Find the line that contains "ded reglas y", then repeat it and each line after it to the end of the records, exactly.

--- MATERIALS PROVIDED ---

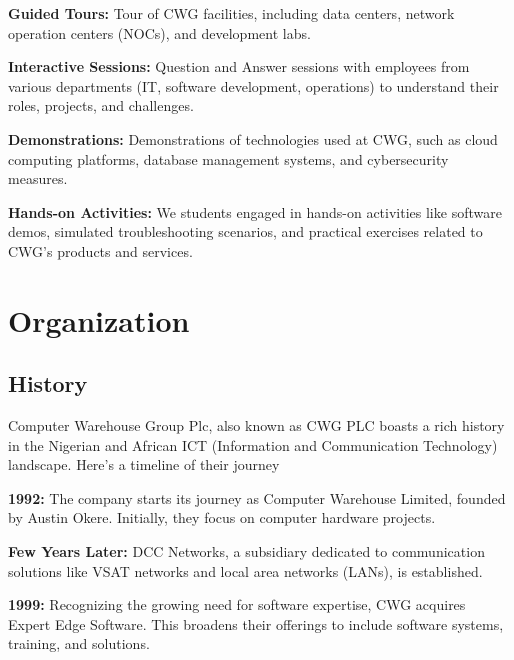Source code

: \documentclass[a4paper,12pt]{report}
\begin{document}
	\textbf{Guided Tours:} Tour of CWG facilities, including data centers, network operation centers (NOCs), and development labs. 
	
	\vspace{\baselineskip}
	
	\textbf{Interactive Sessions:} Question and Answer sessions with employees from various departments (IT, software development, operations) to understand their roles, projects, and challenges.
	
	\vspace{\baselineskip}
	
	\textbf{Demonstrations:} Demonstrations of technologies used at CWG, such as cloud computing platforms, database management systems, and cybersecurity measures.
	
	\vspace{\baselineskip}
	
	\textbf{Hands-on Activities:}  We students engaged in hands-on activities like software demos, simulated troubleshooting scenarios, and practical exercises related to CWG's products and services.
	
	\chapter{Organization}
	
	\section{History}
	Computer Warehouse Group Plc, also known as CWG PLC boasts a rich history in the Nigerian and African ICT (Information and Communication Technology) landscape. Here's a timeline of their journey
	
	\vspace{\baselineskip}
	
	\textbf{1992:} The company starts its journey as Computer Warehouse Limited, founded by Austin Okere. Initially, they focus on computer hardware projects.
	
	\vspace{\baselineskip}
	
	\textbf{Few Years Later:} DCC Networks, a subsidiary dedicated to communication solutions like VSAT networks and local area networks (LANs), is established.
	
	\vspace{\baselineskip}
	
	\textbf{1999:} Recognizing the growing need for software expertise, CWG acquires Expert Edge Software. This broadens their offerings to include software systems, training, and solutions.
	
\end{document}
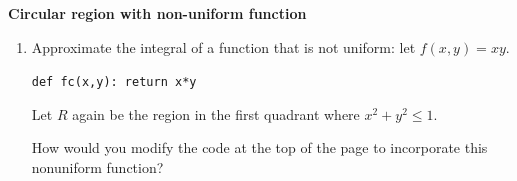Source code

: \documentclass[12pt,letterpaper,noanswers]{exam}
\begin{document}
\noindent\textbf{Circular region with non-uniform function}
\begin{enumerate}[resume=classQ]
    \item Approximate the integral of a function that is not uniform: let $f(x,y) = xy$.
    
    \texttt{def fc(x,y): return x*y}
    
    Let $R$ again be the region in the first quadrant where $x^2+y^2\leq 1$.
    

    
    How would you modify the code at the top of the page to incorporate this nonuniform function?
\end{enumerate}




\end{document}
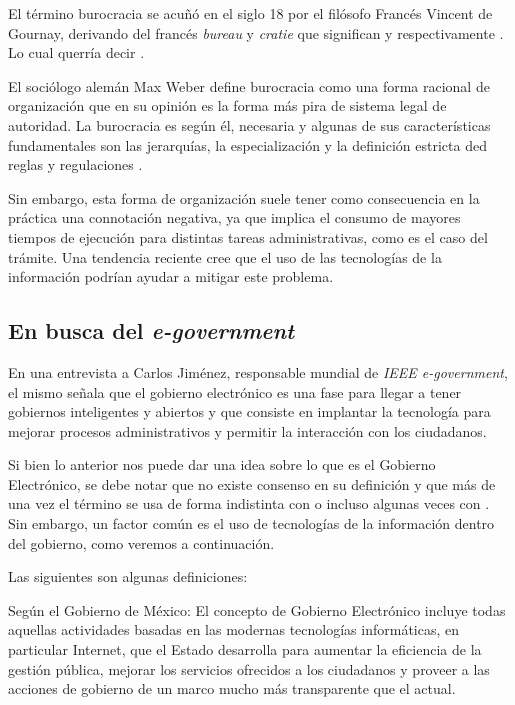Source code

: El término burocracia se acuñó en el siglo 18 por el filósofo Francés Vincent de
Gournay, derivando del francés \textit{bureau} y \textit{cratie} que significan
 y  respectivamente
\cite{britannicabureaucracy}. Lo cual querría decir .

El sociólogo alemán Max Weber define burocracia como una forma racional de
organización que en su opinión es la forma más pira de sistema legal de
autoridad. La burocracia es según él, necesaria y algunas de sus características
fundamentales son las jerarquías, la especialización y la definición estricta
ded reglas y regulaciones \cite{brajnikdictionaryofpublicadmin}.

Sin embargo, esta forma de organización suele tener como consecuencia en la
práctica una connotación negativa, ya que implica el consumo de mayores tiempos
de ejecución para distintas tareas administrativas, como es el caso del trámite.
Una tendencia reciente cree que el uso de las tecnologías de la información
podrían ayudar a mitigar este problema.

\subsection{En busca del \textit{e-government}}

En una entrevista a Carlos Jiménez, responsable mundial de \textit{IEEE e-government}, el mismo señala que el gobierno electrónico es una fase para llegar a tener gobiernos inteligentes y abiertos y que consiste en implantar la tecnología para mejorar procesos administrativos y permitir la interacción con los ciudadanos.

Si bien lo anterior nos puede dar una idea sobre lo que es el Gobierno Electrónico, se debe notar que no existe consenso en su definición y que más de una vez el término se usa de forma indistinta con  o incluso algunas veces con . Sin embargo, un factor común es el uso de tecnologías de la información dentro del gobierno, como veremos a continuación.

Las siguientes son algunas definiciones:

Según el Gobierno de México: El concepto de Gobierno Electrónico incluye todas aquellas actividades basadas en las modernas tecnologías informáticas, en particular Internet, que el Estado desarrolla para aumentar la eficiencia de la gestión pública, mejorar los servicios ofrecidos a los ciudadanos y proveer a las acciones de gobierno de un marco mucho más transparente que el actual.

---

[RESULT OF THIS EXERCISE]:
ded reglas y regulaciones \cite{brajnikdictionaryofpublicadmin}.

Sin embargo, esta forma de organización suele tener como consecuencia en la
práctica una connotación negativa, ya que implica el consumo de mayores tiempos
de ejecución para distintas tareas administrativas, como es el caso del trámite.
Una tendencia reciente cree que el uso de las tecnologías de la información
podrían ayudar a mitigar este problema.

\subsection{En busca del \textit{e-government}}

En una entrevista a Carlos Jiménez, responsable mundial de \textit{IEEE e-government}, el mismo señala que el gobierno electrónico es una fase para llegar a tener gobiernos inteligentes y abiertos y que consiste en implantar la tecnología para mejorar procesos administrativos y permitir la interacción con los ciudadanos.

Si bien lo anterior nos puede dar una idea sobre lo que es el Gobierno Electrónico, se debe notar que no existe consenso en su definición y que más de una vez el término se usa de forma indistinta con  o incluso algunas veces con . Sin embargo, un factor común es el uso de tecnologías de la información dentro del gobierno, como veremos a continuación.

Las siguientes son algunas definiciones:

Según el Gobierno de México: El concepto de Gobierno Electrónico incluye todas aquellas actividades basadas en las modernas tecnologías informáticas, en particular Internet, que el Estado desarrolla para aumentar la eficiencia de la gestión pública, mejorar los servicios ofrecidos a los ciudadanos y proveer a las acciones de gobierno de un marco mucho más transparente que el actual.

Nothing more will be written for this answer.